Archivmeldung vom 19.10.2006

Bitte beachten Sie, dass die Meldung den Stand der Dinge zum Zeitpunkt ihrer Veröffentlichung am 19.10.2006 wiedergibt. Eventuelle in der Zwischenzeit veränderte Sachverhalte bleiben daher unberücksichtigt.

Freigeschaltet durch Thorsten Schmitt

In der Bundesregierung gibt es in den Ministerien zahlreiche Mitarbeiter, die gleichzeitig bezahlte Angestellte deutscher Wirtschaftsunternehmen sind. Das berichtet das ARD-Magazin MONITOR in seiner heutigen Ausgabe.

Im Bundesfinanzministerium - so die von der Bundesregierung bestätigten MONITOR-Recherchen - arbeiten derzeit ein Manager der Nordbank GmbH sowie ein Mitarbeiter der Deutschen Börse AG. Ein von der DaimlerChrysler AG bezahlter Mitarbeiter sowie ein Angestellter des Chemiekonzerns Lanxess AG waren bis vor kurzem im Bundesministerium für Wirtschaft und Technologie beschäftigt. Das Ministerium für Verkehr, Bau- und Wohnungswesen bestätigte auf MONITOR-Anfrage, einen von der Betreibergesellschaft des Frankfurter Flughafens, der Fraport AG, bezahlten Mitarbeiter sowie einen von der Deutschen Bauindustrie bezahlten Angestellten zurzeit zu beschäftigen oder in jüngster Zeit beschäftigt zu haben. Laut MONITOR-Recherchen gibt es in Bundesministerien über 30 solcher Fälle in den letzten vier Jahren.
Die Bundesregierung spricht offiziell von einem "Personalaustauschprogramm", das keine Interessenskollisionen mit sich bringe.
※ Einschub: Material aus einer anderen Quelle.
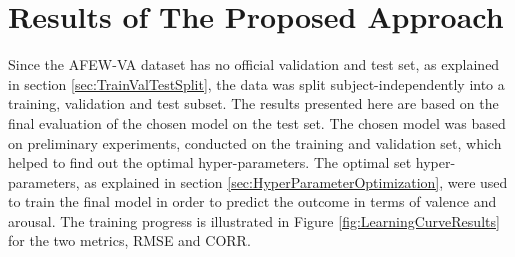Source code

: \section{Results of The Proposed Approach} \label{sec:ResultsProposedApproach}
Since the AFEW-VA dataset has no official validation and test set, as explained in section \ref{sec:TrainValTestSplit}, the data was split subject-independently into a training, validation and test subset. The results presented here are based on the final evaluation of the chosen model on the test set. The chosen model was based on preliminary experiments, conducted on the training and validation set, which helped to find out the optimal hyper-parameters.
\newline\newline
The optimal set hyper-parameters, as explained in section \ref{sec:HyperParameterOptimization}, were used to train the final model in order to predict the outcome in terms of valence and arousal. The training progress is illustrated in Figure \ref{fig:LearningCurveResults} for the two metrics, RMSE and CORR.
\newline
Auf Anfrage konnte MONITOR derzeit aber kein Beamter genannt werden, der an dem Austauschprogramm teilnimmt. Die von der Privatwirtschaft bezahlten Mitarbeiter in den Ministerien seien "von großer Bedeutung", arbeiteten an "aktuellen Themenstellungen" mit, würden "Entscheidungen unterstützen" sowie "Grundsatzfragen bearbeiten".
Der Verwaltungsrechtler Hans Herbert von Arnim gegenüber MONITOR: "Das ist für mich etwas ganz Neues und Überraschendes. Die Betreffenden sind zwar in die Ministerien eingegliedert, ihre Loyalität gehört aber denen aus der Wirtschaft, die sie bezahlen. Die tun das, weil sie sich davon die Förderung ihrer Interessen und die bevorzugte Information versprechen. Das ist eine besonders gefährliche Form des Lobbyismus." Über fast alle Parteigrenzen hinweg äußern sich Abgeordnete in MONITOR kritisch. Wolfgang Thierse, Bundestagsvizepräsident, SPD, zu dieser Verquickung von Industrie und Bundesregierung: "Lobbyismus ist nicht unanständig, er wird dann unanständig, wenn er im Verborgenen stattfindet und wenn Einflussnahme auf den öffentlichen Gesetzgeber mit Geld verbunden ist."